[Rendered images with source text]
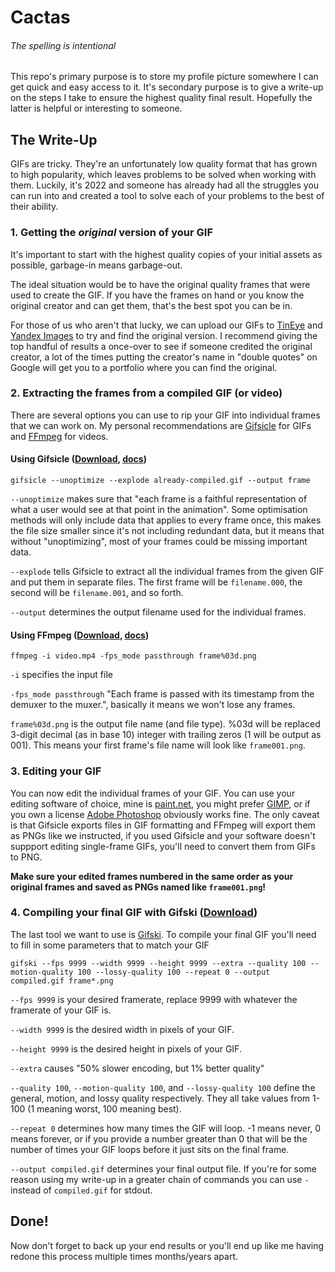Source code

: # Cactas
###### *The spelling is intentional* 

This repo's primary purpose is to store my profile picture somewhere I can get quick and easy access to it. It's secondary purpose is to give a write-up on the steps I take to ensure the highest quality final result. Hopefully the latter is helpful or interesting to someone.



## The Write-Up
GIFs are tricky. They're an unfortunately low quality format that has grown to high popularity, which leaves problems to be solved when working with them. Luckily, it's 2022 and someone has already had all the struggles you can run into and created a tool to solve each of your problems to the best of their ability.


### 1. Getting the *original* version of your GIF
It's important to start with the highest quality copies of your initial assets as possible, garbage-in means garbage-out.

The ideal situation would be to have the original quality frames that were used to create the GIF. If you have the frames on hand or you know the original creator and can get them, that's the best spot you can be in.

For those of us who aren't that lucky, we can upload our GIFs to [TinEye](https://tineye.com) and [Yandex Images](https://yandex.com/images) to try and find the original version. I recommend giving the top handful of results a once-over to see if someone credited the original creator, a lot of the times putting the creator's name in "double quotes" on Google will get you to a portfolio where you can find the original.


### 2. Extracting the frames from a compiled GIF (or video)
There are several options you can use to rip your GIF into individual frames that we can work on. My personal recommendations are [Gifsicle](https://www.lcdf.org/gifsicle/) for GIFs and [FFmpeg](https://ffmpeg.org) for videos.

#### Using Gifsicle ([Download](https://www.lcdf.org/gifsicle/), [docs](https://www.lcdf.org/gifsicle/man.html))
```
gifsicle --unoptimize --explode already-compiled.gif --output frame
```
`--unoptimize` makes sure that "each frame is a faithful representation of what a user would see at that point in the animation". Some optimisation methods will only include data that applies to every frame once, this makes the file size smaller since it's not including redundant data, but it means that without "unoptimizing", most of your frames could be missing important data.

`--explode` tells Gifsicle to extract all the individual frames from the given GIF and put them in separate files. The first frame will be `filename.000`, the second will be `filename.001`, and so forth.

`--output` determines the output filename used for the individual frames.

#### Using FFmpeg ([Download](https://ffmpeg.org/download.html), [docs](https://www.ffmpeg.org/ffmpeg.html))

```
ffmpeg -i video.mp4 -fps_mode passthrough frame%03d.png
```
`-i` specifies the input file

`-fps_mode passthrough` "Each frame is passed with its timestamp from the demuxer to the muxer.", basically it means we won't lose any frames.

`frame%03d.png` is the output file name (and file type). %03d will be replaced 3-digit decimal (as in base 10) integer with trailing zeros (1 will be output as 001). This means your first frame's file name will look like `frame001.png`.

### 3. Editing your GIF
You can now edit the individual frames of your GIF. You can use your editing software of choice, mine is [paint.net](https://www.getpaint.net), you might prefer [GIMP](https://www.gimp.org), or if you own a license [Adobe Photoshop](https://www.adobe.com/products/photoshop.html) obviously works fine. The only caveat is that Gifsicle exports files in GIF formatting and FFmpeg will export them as PNGs like we instructed, if you used Gifsicle and your software doesn't suppport editing single-frame GIFs, you'll need to convert them from GIFs to PNG.

**Make sure your edited frames numbered in the same order as your original frames and saved as PNGs named like `frame001.png`!**


### 4. Compiling your final GIF with Gifski ([Download](https://github.com/ImageOptim/gifski/releases/latest))
The last tool we want to use is [Gifski](https://gif.ski). 
To compile your final GIF you'll need to fill in some parameters that to match your GIF
```
gifski --fps 9999 --width 9999 --height 9999 --extra --quality 100 --motion-quality 100 --lossy-quality 100 --repeat 0 --output compiled.gif frame*.png
```
`--fps 9999` is your desired framerate, replace 9999 with whatever the framerate of your GIF is.

`--width 9999` is the desired width in pixels of your GIF.

`--height 9999` is the desired height in pixels of your GIF.

`--extra` causes "50% slower encoding, but 1% better quality"

`--quality 100`, `--motion-quality 100`, and `--lossy-quality 100` define the general, motion, and lossy quality respectively. They all take values from 1-100 (1 meaning worst, 100 meaning best).

`--repeat 0` determines how many times the GIF will loop. -1 means never, 0 means forever, or if you provide a number greater than 0 that will be the number of times your GIF loops before it just sits on the final frame.

`--output compiled.gif` determines your final output file. If you're for some reason using my write-up in a greater chain of commands you can use `-` instead of `compiled.gif` for stdout.

## Done!
Now don't forget to back up your end results or you'll end up like me having redone this process multiple times months/years apart.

## ACTION ITEM
What lines in the data above carry "lcdf"? Return them all.

## RESULT FOR THIS EXERCISE
There are several options you can use to rip your GIF into individual frames that we can work on. My personal recommendations are [Gifsicle](https://www.lcdf.org/gifsicle/) for GIFs and [FFmpeg](https://ffmpeg.org) for videos.
#### Using Gifsicle ([Download](https://www.lcdf.org/gifsicle/), [docs](https://www.lcdf.org/gifsicle/man.html))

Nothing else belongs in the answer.